O nosso objectivo não é colocarmo-nos em bicos dos pés e dizer que somos os peritos, por isso é que estamos a ir ter com as pessoas para lhes explicar o que andamos a fazer e a desmistificar o que é a AGIF. Houve um concurso nacional e quem quis concorreu. Muitas destas pessoas já estão no sistema. O que pretendemos é dar ferramentas para alguém decidir. Nos dias de hoje temos muita informação que vai desde a cartografia, à meteorologia, ao histórico de incêndios, recursos e técnicas. Queremos juntar todo este conhecimento, filtrá-lo e disponibilizar a quem está a tomar decisões. As decisões passam a ter fundamentação e deixam de ser com base num processo meramente empírico ou sustentado nas comunicações que vêm do teatro de operações. Se as pessoas perceberem que se se apoiarem nos peritos só têm a lucrar, vai correr bem.
A AGIF não pretende apontar culpados na avaliação que fará, mas o que se está a fazer com Pedrógão. Faz sentido?
Não desta forma. Sempre que algo corre menos bem o que me interessa saber é por que é que correu menos bem, não é quem é que levou a que aquilo tivesse corrido menos bem. Isto aconteceu em incêndios com vítimas mortais. Queremos tirar conclusões para perceber qual a medida correctiva. Isto é que são lições aprendidas e isto é que é evolução. Estar mais preocupado em culpar alguém porque aconteceu o que aconteceu em Junho e Outubro não vai solucionar o problema. Se houver condenados, com pena suspensa ou efectiva, se calhar muitos de nós, que estamos há muitos anos nestas funções, começamos a pensar três ou quatro vezes em assumi-las. Claro que temos de estar capacitados, ser responsáveis, dar resposta e cumprir, e devemos ser avaliados por isso. Mas não pode ser uma caça às bruxas desenfreada, destruindo a vida de pessoas que estão há 20, 30 e 40 anos neste sistema, a dar tudo de si para proteger as pessoas que, infelizmente nesses incêndios, acabaram por falecer. Devemos perceber por que é que o sistema falhou, mas não por que é que o indivíduo falhou, porque na prática o sistema é que é responsável [LER_MAIS] por esse mesmo indivíduo. Se ele não tomou uma decisão, se agiu mal ou não reagiu como era suposto, foi esse mesmo sistema que não criou condições para isso. Tem de ser o próprio sistema a ser condenado. Esse é que tem de dar resposta para que aquilo não volte a acontecer. Isto tem repercussões, sobretudo, no voluntariado. As pessoas começam a pensar: sou voluntário, estou lá para ajudar a dar uma resposta que quem tem essa obrigação não consegue e depois vou ser condenado por algo que alguém que deveria ter feito não fez. Deveríamos estar a incentivar precisamente o inverso, mas para isso tenho de dar condições às pessoas que querem ser voluntárias ou querem integrar uma força profissional. Era isso que deveríamos ter aprendido com Pedrógão. Não estou a contestar a aplicação da lei nem o nosso sistema judicial, mas são pessoas que merecem o máximo de respeito.
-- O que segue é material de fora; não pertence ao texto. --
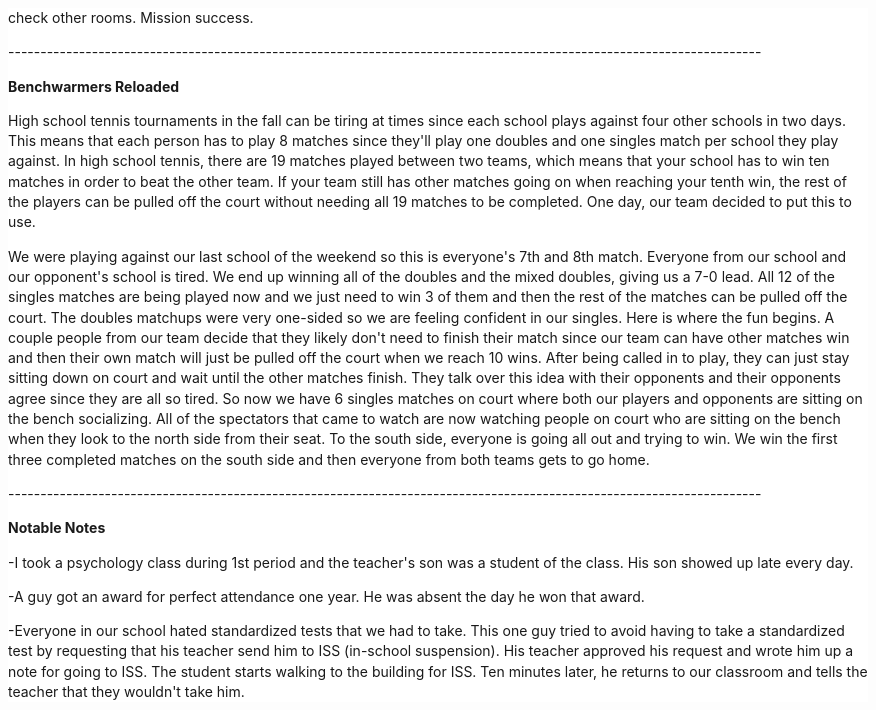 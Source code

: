 check other rooms. Mission success.

\-\-\-\-\-\-\-\-\-\-\-\-\-\-\-\-\-\-\-\-\-\-\-\-\-\-\-\-\-\-\-\-\-\-\-\-\-\-\-\-\-\-\-\-\-\-\-\-\-\-\-\-\-\-\-\-\-\-\-\-\-\-\-\-\-\-\-\-\-\-\-\-\-\-\-\-\-\-\-\-\-\-\-\-\-\-\-\-\-\-\-\-\-\-\-\-\-\-\-\-\-\-\-\-\-\-\-\-\-\-\-\-\-\-\-\--

**Benchwarmers Reloaded**

High school tennis tournaments in the fall can be tiring at times since
each school plays against four other schools in two days. This means
that each person has to play 8 matches since they\'ll play one doubles
and one singles match per school they play against. In high school
tennis, there are 19 matches played between two teams, which means that
your school has to win ten matches in order to beat the other team. If
your team still has other matches going on when reaching your tenth win,
the rest of the players can be pulled off the court without needing all
19 matches to be completed. One day, our team decided to put this to
use.

We were playing against our last school of the weekend so this is
everyone\'s 7th and 8th match. Everyone from our school and our
opponent\'s school is tired. We end up winning all of the doubles and
the mixed doubles, giving us a 7-0 lead. All 12 of the singles matches
are being played now and we just need to win 3 of them and then the rest
of the matches can be pulled off the court. The doubles matchups were
very one-sided so we are feeling confident in our singles. Here is where
the fun begins. A couple people from our team decide that they likely
don\'t need to finish their match since our team can have other matches
win and then their own match will just be pulled off the court when we
reach 10 wins. After being called in to play, they can just stay sitting
down on court and wait until the other matches finish. They talk over
this idea with their opponents and their opponents agree since they are
all so tired. So now we have 6 singles matches on court where both our
players and opponents are sitting on the bench socializing. All of the
spectators that came to watch are now watching people on court who are
sitting on the bench when they look to the north side from their seat.
To the south side, everyone is going all out and trying to win. We win
the first three completed matches on the south side and then everyone
from both teams gets to go home.

\-\-\-\-\-\-\-\-\-\-\-\-\-\-\-\-\-\-\-\-\-\-\-\-\-\-\-\-\-\-\-\-\-\-\-\-\-\-\-\-\-\-\-\-\-\-\-\-\-\-\-\-\-\-\-\-\-\-\-\-\-\-\-\-\-\-\-\-\-\-\-\-\-\-\-\-\-\-\-\-\-\-\-\-\-\-\-\-\-\-\-\-\-\-\-\-\-\-\-\-\-\-\-\-\-\-\-\-\-\-\-\-\-\-\-\--

**Notable Notes**

-I took a psychology class during 1st period and the teacher\'s son was
a student of the class. His son showed up late every day.

-A guy got an award for perfect attendance one year. He was absent the
day he won that award.

-Everyone in our school hated standardized tests that we had to take.
This one guy tried to avoid having to take a standardized test by
requesting that his teacher send him to ISS (in-school suspension). His
teacher approved his request and wrote him up a note for going to ISS.
The student starts walking to the building for ISS. Ten minutes later,
he returns to our classroom and tells the teacher that they wouldn\'t
take him.
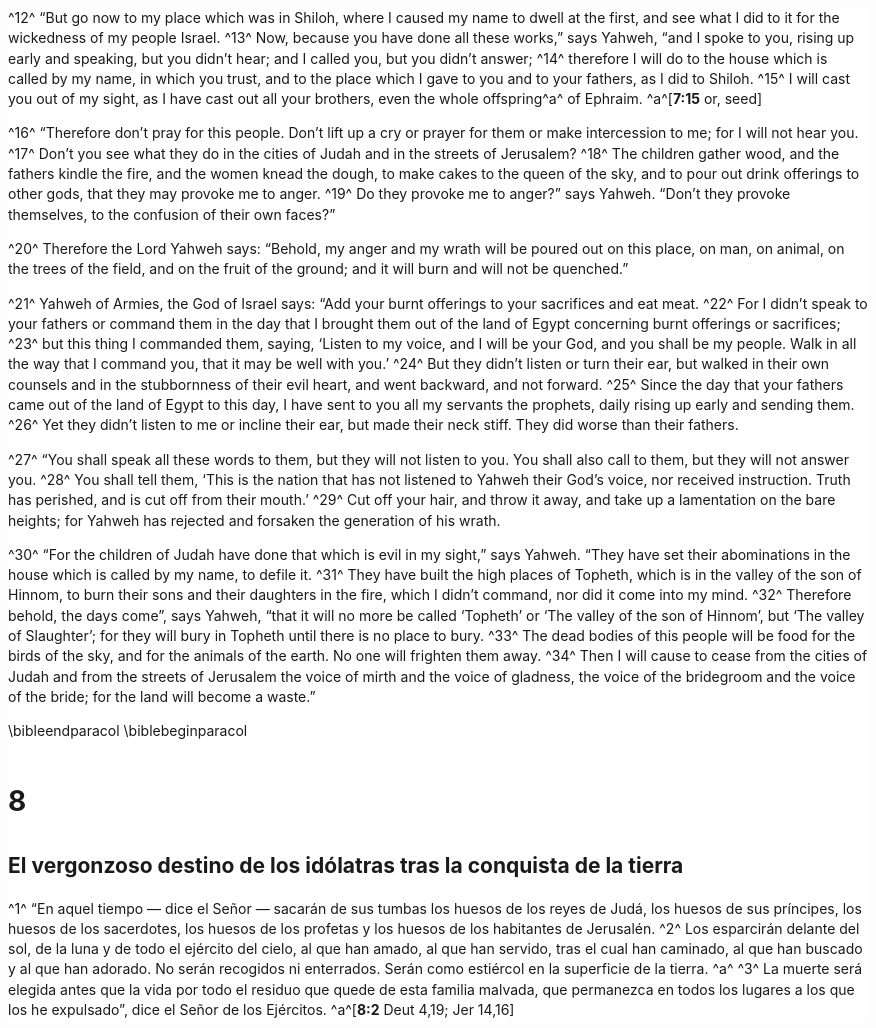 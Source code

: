 ^12^ “But go now to my place which was in Shiloh, where I caused my name to dwell at the first, and see what I did to it for the wickedness of my people Israel. ^13^ Now, because you have done all these works,” says Yahweh, “and I spoke to you, rising up early and speaking, but you didn’t hear; and I called you, but you didn’t answer; ^14^ therefore I will do to the house which is called by my name, in which you trust, and to the place which I gave to you and to your fathers, as I did to Shiloh. ^15^ I will cast you out of my sight, as I have cast out all your brothers, even the whole offspring^a^ of Ephraim. 
^a^[**7:15** or, seed]

^16^ “Therefore don’t pray for this people. Don’t lift up a cry or prayer for them or make intercession to me; for I will not hear you. ^17^ Don’t you see what they do in the cities of Judah and in the streets of Jerusalem? ^18^ The children gather wood, and the fathers kindle the fire, and the women knead the dough, to make cakes to the queen of the sky, and to pour out drink offerings to other gods, that they may provoke me to anger. ^19^ Do they provoke me to anger?” says Yahweh. “Don’t they provoke themselves, to the confusion of their own faces?” 

^20^ Therefore the Lord Yahweh says: “Behold, my anger and my wrath will be poured out on this place, on man, on animal, on the trees of the field, and on the fruit of the ground; and it will burn and will not be quenched.” 

^21^ Yahweh of Armies, the God of Israel says: “Add your burnt offerings to your sacrifices and eat meat. ^22^ For I didn’t speak to your fathers or command them in the day that I brought them out of the land of Egypt concerning burnt offerings or sacrifices; ^23^ but this thing I commanded them, saying, ‘Listen to my voice, and I will be your God, and you shall be my people. Walk in all the way that I command you, that it may be well with you.’ ^24^ But they didn’t listen or turn their ear, but walked in their own counsels and in the stubbornness of their evil heart, and went backward, and not forward. ^25^ Since the day that your fathers came out of the land of Egypt to this day, I have sent to you all my servants the prophets, daily rising up early and sending them. ^26^ Yet they didn’t listen to me or incline their ear, but made their neck stiff. They did worse than their fathers. 

^27^ “You shall speak all these words to them, but they will not listen to you. You shall also call to them, but they will not answer you. ^28^ You shall tell them, ‘This is the nation that has not listened to Yahweh their God’s voice, nor received instruction. Truth has perished, and is cut off from their mouth.’ ^29^ Cut off your hair, and throw it away, and take up a lamentation on the bare heights; for Yahweh has rejected and forsaken the generation of his wrath. 

^30^ “For the children of Judah have done that which is evil in my sight,” says Yahweh. “They have set their abominations in the house which is called by my name, to defile it. ^31^ They have built the high places of Topheth, which is in the valley of the son of Hinnom, to burn their sons and their daughters in the fire, which I didn’t command, nor did it come into my mind. ^32^ Therefore behold, the days come”, says Yahweh, “that it will no more be called ‘Topheth’ or ‘The valley of the son of Hinnom’, but ‘The valley of Slaughter’; for they will bury in Topheth until there is no place to bury. ^33^ The dead bodies of this people will be food for the birds of the sky, and for the animals of the earth. No one will frighten them away. ^34^ Then I will cause to cease from the cities of Judah and from the streets of Jerusalem the voice of mirth and the voice of gladness, the voice of the bridegroom and the voice of the bride; for the land will become a waste.” 

\bibleendparacol
\biblebeginparacol

# 8
## El vergonzoso destino de los idólatras tras la conquista de la tierra
^1^ “En aquel tiempo — dice el Señor — sacarán de sus tumbas los huesos de los reyes de Judá, los huesos de sus príncipes, los huesos de los sacerdotes, los huesos de los profetas y los huesos de los habitantes de Jerusalén. ^2^ Los esparcirán delante del sol, de la luna y de todo el ejército del cielo, al que han amado, al que han servido, tras el cual han caminado, al que han buscado y al que han adorado. No serán recogidos ni enterrados. Serán como estiércol en la superficie de la tierra. ^a^ ^3^ La muerte será elegida antes que la vida por todo el residuo que quede de esta familia malvada, que permanezca en todos los lugares a los que los he expulsado”, dice el Señor de los Ejércitos.
^a^[**8:2** Deut 4,19; Jer 14,16]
Recentemente, Domingos Xavier Viegas referiu que falta formação em termos gerais aos comandantes de Bombeiros. Concorda?
Não diria que falta formação. Uma coisa é ter formação, outra é ter experiência e fundamentar essa formação. Todos os elementos de comando dos corpos de bombeiros receberam formação na Escola Nacional de Bombeiros. Se esta formação é boa ou má, se calhar temos de avaliar. Mas isto é como tirar a carta de condução. Habilita-me a conduzir, mas não significa que já saiba conduzir como um expert. É preciso experiência e isso demora anos a adquirir. No distrito de Leiria conto pelos dedos de uma mão só os elementos de comando com 20 anos de experiência, porque a rotatividade é tão elevada que não permite dar tempo para que se formem pessoas para o processo de tomada de decisão em incidentes graves. Isto é um problema grave do sistema. Quando se fala em estágios profissionais noutros sectores, se calhar devíamos pensar em estágios para comandar e coordenar uma operação. Temos pessoas muito capazes nesta estrutura, mas temos que lhes criar condições. Não é toma lá és comandante, agora desenrasca-te.